Another avenue I explored: what if my new oven light is hotter than my old one? Perhaps I was “overproofing” my starter. When I checked the temp, it was the optimal 72°, so I don’t believe heat is the culprit.
I have never worked with dough this wet. The recipe calls for 210g water for the seeds, 650g water for the initial dough, plus 50g water if it isn’t wet enough. This would be 91% hydration. I can’t imagine a scenario where the 50g is needed, so mine ended up being 86% hydration. That is incredibly high.
Perhaps there is some great benefit to having a liquid dough, and I’m sure better bakers can manipulate this level of hydration with aplomb. As for me and mine, it was mostly an anxiety inducing pain in the neck. Nevertheless, I read some high hydration dough tips online and gained confidence. I have done this many times before, it’s just been a while.
Toasty Seed Uncertainty
After soaking the seeds in water overnight, I used a strainer and a bowl to drain off the thick, syrupy liquid. When mixed into dough, this filled the kitchen with a seedy, nutty scent before any seeds were added.

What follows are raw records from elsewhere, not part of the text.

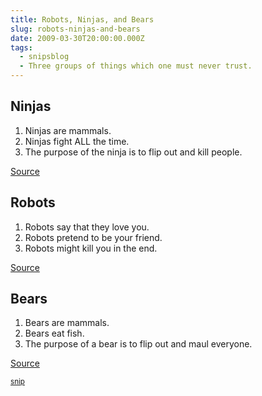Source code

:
 ```yaml
---
title: Robots, Ninjas, and Bears
slug: robots-ninjas-and-bears
date: 2009-03-30T20:00:00.000Z
tags:
  - snipsblog
  - Three groups of things which one must never trust.
---
```

## Ninjas

1. Ninjas are mammals.
2. Ninjas fight ALL the time.
3. The purpose of the ninja is to flip out and kill people.

<a href="http://realultimatepower.net">Source</a>

## Robots

1. Robots say that they love you.
2. Robots pretend to be your friend.
3. Robots might kill you in the end.

<a href="http://www.youtube.com/watch?v=tb2Pzl1U0sY">Source</a>

## Bears

1. Bears are mammals.
2. Bears eat fish.
3. The purpose of a bear is to flip out and maul everyone.

<a href="http://www.youtube.com/watch?v=YtmmefcJbMc">Source</a>

<small>[snip](https://github.com/isaacs/snips)</small>

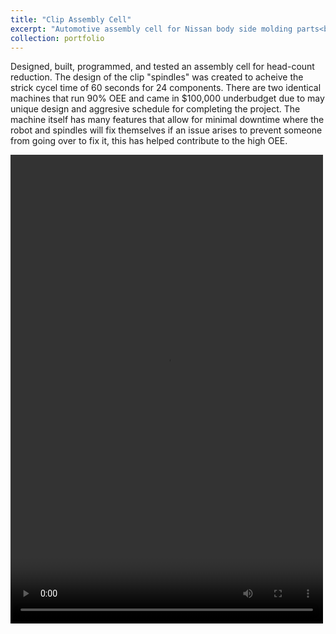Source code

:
 ```yaml
---
title: "Clip Assembly Cell"
excerpt: "Automotive assembly cell for Nissan body side molding parts<br/>"
collection: portfolio
---
```


Designed, built, programmed, and tested an assembly cell for head-count reduction. The design of the clip "spindles" was created to acheive the strick cycel time of 60 seconds for 24 components. There are two identical machines that run 90% OEE and came in $100,000 underbudget due to may unique design and aggresive schedule for completing the project. The machine itself has many features that allow for minimal downtime where the robot and spindles will fix themselves if an issue arises to prevent someone from going over to fix it, this has helped contribute to the high OEE.

<video src="/images/assembly_cell.MOV" width="500" height="750" controls></video>
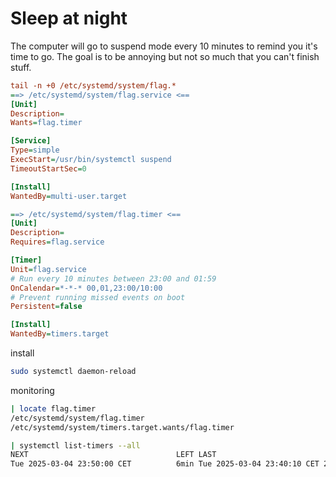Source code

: # Sleep at night

The computer will go to suspend mode every 10 minutes to remind you it's time to go.
The goal is to be annoying but not so much that you can't finish stuff.

```ini
tail -n +0 /etc/systemd/system/flag.*
==> /etc/systemd/system/flag.service <==
[Unit]
Description=
Wants=flag.timer

[Service]
Type=simple
ExecStart=/usr/bin/systemctl suspend
TimeoutStartSec=0

[Install]
WantedBy=multi-user.target

==> /etc/systemd/system/flag.timer <==
[Unit]
Description=
Requires=flag.service

[Timer]
Unit=flag.service
# Run every 10 minutes between 23:00 and 01:59
OnCalendar=*-*-* 00,01,23:00/10:00
# Prevent running missed events on boot
Persistent=false

[Install]
WantedBy=timers.target
```

install

```sh
sudo systemctl daemon-reload                 
```

monitoring
```sh
| locate flag.timer
/etc/systemd/system/flag.timer
/etc/systemd/system/timers.target.wants/flag.timer

| systemctl list-timers --all
NEXT                                 LEFT LAST                              PASSED UNIT                           ACTIVATES                       
Tue 2025-03-04 23:50:00 CET          6min Tue 2025-03-04 23:40:10 CET 2min 56s ago flag.timer                     flag.service
```

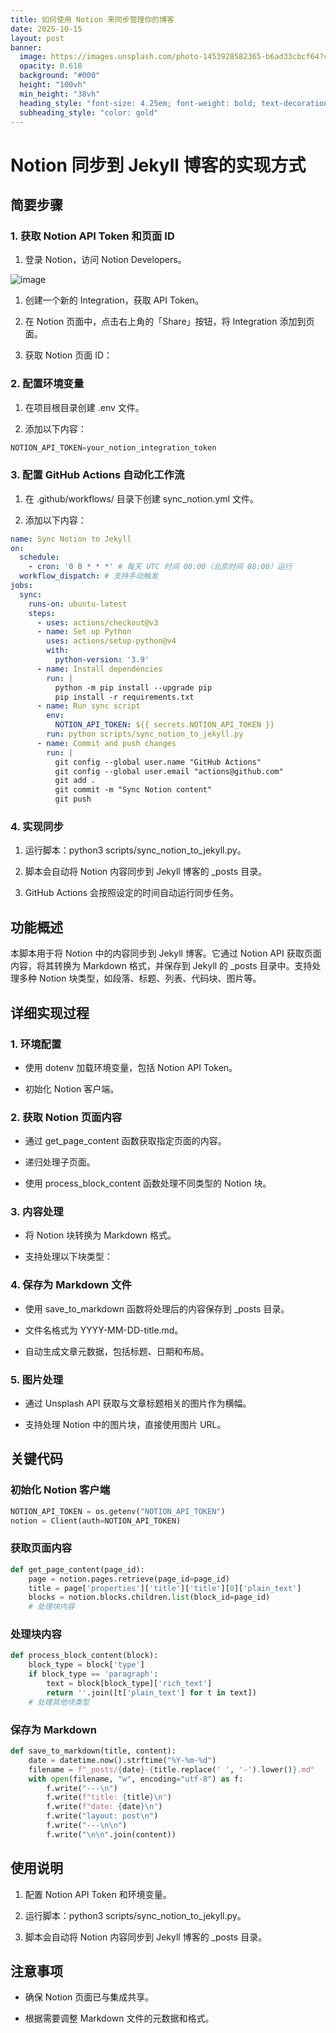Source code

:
 ```yaml
---
title: 如何使用 Notion 来同步管理你的博客
date: 2025-10-15
layout: post
banner:
  image: https://images.unsplash.com/photo-1453928582365-b6ad33cbcf64?crop=entropy&cs=tinysrgb&fit=max&fm=jpg&ixid=M3w2OTIwMzJ8MHwxfHJhbmRvbXx8fHx8fHx8fDE3NjA1MDIzMTV8&ixlib=rb-4.1.0&q=80&w=1080
  opacity: 0.618
  background: "#000"
  height: "100vh"
  min_height: "38vh"
  heading_style: "font-size: 4.25em; font-weight: bold; text-decoration: underline"
  subheading_style: "color: gold"
---
```


# Notion 同步到 Jekyll 博客的实现方式

## 简要步骤

### 1. 获取 Notion API Token 和页面 ID

1. 登录 Notion，访问 Notion Developers。

![image](https://prod-files-secure.s3.us-west-2.amazonaws.com/a7a0cc5a-89b9-4cda-8686-1fba0ca52f40/d19c1afe-dea5-4312-9333-786b0ba83054/image.png?X-Amz-Algorithm=AWS4-HMAC-SHA256&X-Amz-Content-Sha256=UNSIGNED-PAYLOAD&X-Amz-Credential=ASIAZI2LB4663AEOMGNK%2F20251015%2Fus-west-2%2Fs3%2Faws4_request&X-Amz-Date=20251015T042513Z&X-Amz-Expires=3600&X-Amz-Security-Token=IQoJb3JpZ2luX2VjEMP%2F%2F%2F%2F%2F%2F%2F%2F%2F%2FwEaCXVzLXdlc3QtMiJGMEQCIGWPiqJ47TprwkAia%2FFdgrz6S1sK9OYvyoyvppDgpk7VAiBb2bIn%2BByCAnK%2B6G7KI4d0xJXCaf80bSQzR%2BOXM0ykMir%2FAwhsEAAaDDYzNzQyMzE4MzgwNSIMDYDMnRJdZL6RDa1mKtwDbRZ6WMVLAzgB5TGsMOWU1jJzR2vvoJP9UblxNraLefuvhX4oXICKqXkHjaxQxqEi2h1rp%2B9%2F1XRJmsCAPoJVUXPla9LKqdrQr5EJUeSW6j8usNMwE%2Bd86FtO0nUAnXTLFzq5oSImuFChSna%2FWTdfPfMY%2BIn%2Fz4nvYc4ZiDYU1VIDtBGnEbM7oUsgH4Ys8MRu3QgvsuY26zhdcuxgg%2BJgQs0CZeoBmnNRWdVS82EncRsK9pBIyKKNatbO0cUhkE06sOOM3Kk6c9G%2BD8luuUL4AeEmXcIbACY%2FMHrgUG3%2F2Gwv9Zfb%2BG70tXjMhE0EgkKuLtJMRmiRhTUIxWubWBH9ZgKPtJTHa4A%2FWPT7b%2BLQzZDV4Q%2BzE%2F1ZkOcNvWGNnt4AclhV1yjjcBgrm32Tedqf%2FmCx23NV0ApASIpUWBqnKu8Li1Ld%2Fkt%2FR8h0cHHdpuqfGfnqqa8WrbBE%2FdsBdWboPRzjqWjhMK2MRdiRpdWfDzlwuv0OF40%2BkP40iAMzcMgUFmZo2f6wYuBYiP8xE9QG3vE8uLiqEoDSskTD%2Bhdkbf3GdvC6Y9RhYwfhDJ56J1SjW9KXjiW8qDKSc32slpMcAocWbGOd1rLPxbs4xLVD7Vb6HRIoaIrjlbqzCrwwm6G8xwY6pgG4Z7ZuSREGxet13SNjMYgLKlrR8KlqcSGPQ8WSHz6FKiVlQjw0pfwLu%2B3%2Bg21Sro54pyNsxk2pRBepwr4JozghhG8n4YgRJmRACkEwGB4AUfCUKhntTKgJ69J%2F%2Fu8yn4tOIzoqsjladcjFtbqn0qn3wJHopZ9whu0g6J4mk7aAF3D7GiJNwLBeQiXYdWRXpxJHOFQ62anPkApZIWHLpqM8nsYR%2FQ05&X-Amz-Signature=a09ced73c560d58f1ae9d1e5c9bdbd2a39cdc7e0b02b65efb461f8919b3b0ec9&X-Amz-SignedHeaders=host&x-amz-checksum-mode=ENABLED&x-id=GetObject)

1. 创建一个新的 Integration，获取 API Token。

1. 在 Notion 页面中，点击右上角的「Share」按钮，将 Integration 添加到页面。

1. 获取 Notion 页面 ID：


### 2. 配置环境变量

1. 在项目根目录创建 .env 文件。

1. 添加以下内容：

```javascript
NOTION_API_TOKEN=your_notion_integration_token
```

### 3. 配置 GitHub Actions 自动化工作流

1. 在 .github/workflows/ 目录下创建 sync_notion.yml 文件。

1. 添加以下内容：

```yaml
name: Sync Notion to Jekyll
on:
  schedule:
    - cron: '0 0 * * *' # 每天 UTC 时间 00:00（北京时间 08:00）运行
  workflow_dispatch: # 支持手动触发
jobs:
  sync:
    runs-on: ubuntu-latest
    steps:
      - uses: actions/checkout@v3
      - name: Set up Python
        uses: actions/setup-python@v4
        with:
          python-version: '3.9'
      - name: Install dependencies
        run: |
          python -m pip install --upgrade pip
          pip install -r requirements.txt
      - name: Run sync script
        env:
          NOTION_API_TOKEN: ${{ secrets.NOTION_API_TOKEN }}
        run: python scripts/sync_notion_to_jekyll.py
      - name: Commit and push changes
        run: |
          git config --global user.name "GitHub Actions"
          git config --global user.email "actions@github.com"
          git add .
          git commit -m "Sync Notion content"
          git push
```

### 4. 实现同步

1. 运行脚本：python3 scripts/sync_notion_to_jekyll.py。

1. 脚本会自动将 Notion 内容同步到 Jekyll 博客的 _posts 目录。

1. GitHub Actions 会按照设定的时间自动运行同步任务。

## 功能概述

本脚本用于将 Notion 中的内容同步到 Jekyll 博客。它通过 Notion API 获取页面内容，将其转换为 Markdown 格式，并保存到 Jekyll 的 _posts 目录中。支持处理多种 Notion 块类型，如段落、标题、列表、代码块、图片等。

## 详细实现过程

### 1. 环境配置

- 使用 dotenv 加载环境变量，包括 Notion API Token。

- 初始化 Notion 客户端。

### 2. 获取 Notion 页面内容

- 通过 get_page_content 函数获取指定页面的内容。

- 递归处理子页面。

- 使用 process_block_content 函数处理不同类型的 Notion 块。

### 3. 内容处理

- 将 Notion 块转换为 Markdown 格式。

- 支持处理以下块类型：


### 4. 保存为 Markdown 文件

- 使用 save_to_markdown 函数将处理后的内容保存到 _posts 目录。

- 文件名格式为 YYYY-MM-DD-title.md。

- 自动生成文章元数据，包括标题、日期和布局。

### 5. 图片处理

- 通过 Unsplash API 获取与文章标题相关的图片作为横幅。

- 支持处理 Notion 中的图片块，直接使用图片 URL。

## 关键代码

### 初始化 Notion 客户端

```python
NOTION_API_TOKEN = os.getenv("NOTION_API_TOKEN")
notion = Client(auth=NOTION_API_TOKEN)
```

### 获取页面内容

```python
def get_page_content(page_id):
    page = notion.pages.retrieve(page_id=page_id)
    title = page['properties']['title']['title'][0]['plain_text']
    blocks = notion.blocks.children.list(block_id=page_id)
    # 处理块内容
```

### 处理块内容

```python
def process_block_content(block):
    block_type = block['type']
    if block_type == 'paragraph':
        text = block[block_type]['rich_text']
        return ''.join([t['plain_text'] for t in text])
    # 处理其他块类型
```

### 保存为 Markdown

```python
def save_to_markdown(title, content):
    date = datetime.now().strftime("%Y-%m-%d")
    filename = f"_posts/{date}-{title.replace(' ', '-').lower()}.md"
    with open(filename, "w", encoding="utf-8") as f:
        f.write("---\n")
        f.write(f"title: {title}\n")
        f.write(f"date: {date}\n")
        f.write("layout: post\n")
        f.write("---\n\n")
        f.write("\n\n".join(content))
```

## 使用说明

1. 配置 Notion API Token 和环境变量。

1. 运行脚本：python3 scripts/sync_notion_to_jekyll.py。

1. 脚本会自动将 Notion 内容同步到 Jekyll 博客的 _posts 目录。

## 注意事项

- 确保 Notion 页面已与集成共享。

- 根据需要调整 Markdown 文件的元数据和格式。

The recipe only calls for two folds, but the loose consistency of the dough compelled me to fold it a third time. I think it may have needed more folds; perhaps four within the first two hours.
When the time came for shaping, I preshaped it for a 20 minute bench rest to encourage structural integrity. It didn’t totally flatten out after this rest, so I went ahead with the final shaping and put them in bannetons overnight.
Like always, I used brown rice flour to prepare the bannetons for shaping. Unlike always, the dough was so wet it leached out during proofing. Instead of brushing off easily, this flour was wet goo when I removed the loaves after proofing. I was amazed (and a little grossed out).
If I had this to do again, I would use only 550g in the initial dough, and I would still add the seed-soaked liquid. I would only add more water if the dough was particularly dry.
Trick or Treat
I decided to get into the spirit of the season and attempt a pumpkin-shaped loaf. The basic technique is to tie twine around the dough after it has proofed, immediately before baking. There are different schools of thought on how many lengths of twine should be used; I’ve seen anywhere from three to six. I used five for one and four for another. Each were at least 24 inches long.
More important than the number of strings is the evenness in their application. Once the dough is out and you are tying the strings, it is difficult to keep your perfect angles from becoming more or less acute. The goal is a pumpkin with equally wide segments. I would err on the side of fewer strings (especially as a beginner) simply because that is easier to keep in control.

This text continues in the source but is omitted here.